Il  s’est écrit tant d’articles de journaux, de revues, tant de thèses universitaires sur l’œuvre de Réjean Ducharme… Seulement quelques remarques, ici, sur L'Hiver de force1

La question qui ne m’a pas lâché jusqu’à la fin : pourquoi Ducharme a-t-il, pour ainsi dire, séparé son antihéros-narrateur en deux personnages distincts, André et Nicole Ferron, couple fusionnel, frère et sœur, jamais éloignés l'un de l'autre, ayant fait les mêmes études, partageant les mêmes opinions, le même tour d’esprit, les mêmes passe-temps, les mêmes refus, la même volonté nihiliste, le même amour absolu et sans issue possible de La Toune, agissant toujours de concert, suivant la même impulsion du moment, et qui vont évoluer de manière identique d’une relative marginalité jusqu’à l’hiver de force ! Autant le Montréal du tournant des années 1970 paraît réaliste, la société québécoise si vivante dans la pluralité des voix que Ducharme nous fait entendre, autant son couple demeure invraisemblable. Pourquoi ce choix ?

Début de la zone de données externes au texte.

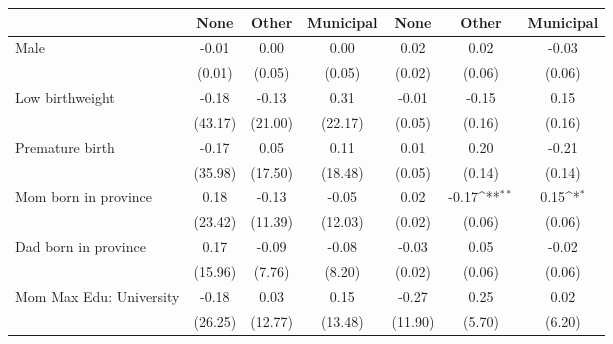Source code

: {
\def\sym#1{\ifmmode^{#1}\else\(^{#1}\)\fi}
\begin{tabular}{l*{6}{c}}
\toprule
                    &\multicolumn{1}{c}{None}&\multicolumn{1}{c}{Other}&\multicolumn{1}{c}{Municipal}&\multicolumn{1}{c}{None}&\multicolumn{1}{c}{Other}&\multicolumn{1}{c}{Municipal}\\
\midrule
Male                &       -0.01         &        0.00         &        0.00         &        0.02         &        0.02         &       -0.03         \\
                    &      (0.01)         &      (0.05)         &      (0.05)         &      (0.02)         &      (0.06)         &      (0.06)         \\
\addlinespace
Low birthweight     &       -0.18         &       -0.13         &        0.31         &       -0.01         &       -0.15         &        0.15         \\
                    &     (43.17)         &     (21.00)         &     (22.17)         &      (0.05)         &      (0.16)         &      (0.16)         \\
\addlinespace
Premature birth     &       -0.17         &        0.05         &        0.11         &        0.01         &        0.20         &       -0.21         \\
                    &     (35.98)         &     (17.50)         &     (18.48)         &      (0.05)         &      (0.14)         &      (0.14)         \\
\addlinespace
Mom born in province&        0.18         &       -0.13         &       -0.05         &        0.02         &       -0.17\sym{**} &        0.15\sym{*}  \\
                    &     (23.42)         &     (11.39)         &     (12.03)         &      (0.02)         &      (0.06)         &      (0.06)         \\
\addlinespace
Dad born in province&        0.17         &       -0.09         &       -0.08         &       -0.03         &        0.05         &       -0.02         \\
                    &     (15.96)         &      (7.76)         &      (8.20)         &      (0.02)         &      (0.06)         &      (0.06)         \\
\addlinespace
Mom Max Edu: University&       -0.18         &        0.03         &        0.15         &       -0.27         &        0.25         &        0.02         \\
                    &     (26.25)         &     (12.77)         &     (13.48)         &     (11.90)         &      (5.70)         &      (6.20)         \\

\end{tabular}}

L’attrait  principal de cet incontournable de la littérature québécoise, c’est qu’il convie le lecteur à une véritable fête du langage, ou plutôt : des langages : celui des classes populaires, celui des milieux de la contre-culture, celui des militants politiques, mais aussi des dialogues de films, des extraits de l’encyclopédie Alpha, de La Flore laurentienne… Toute une époque qui reprend vie. Plaisir de retrouver de vieilles expressions, comme des portraits de famille : « c’est sharp, hein ? », (la soupe) « ça se sippe » (p. 42), « on carcule » (p. 73), « police pas de cuisses numéro trente-six » (p. 78)... Fête, aussi, de la créativité langagière, qui est ce à quoi l’écriture de Ducharme est le plus immédiatement associée, et qui est aussi bien un refus de la littérature : « Ki manchent da marde ! » (p. 52), « les deux Zantoutaipourtoux » (p. 54), « fonne noir » (p. 61), « le désassujettissement des troudkus comme nous » (p. 121), « [t]out le monde va voir des films strordinaires puis tout le monde revient stomaké » (p. 139)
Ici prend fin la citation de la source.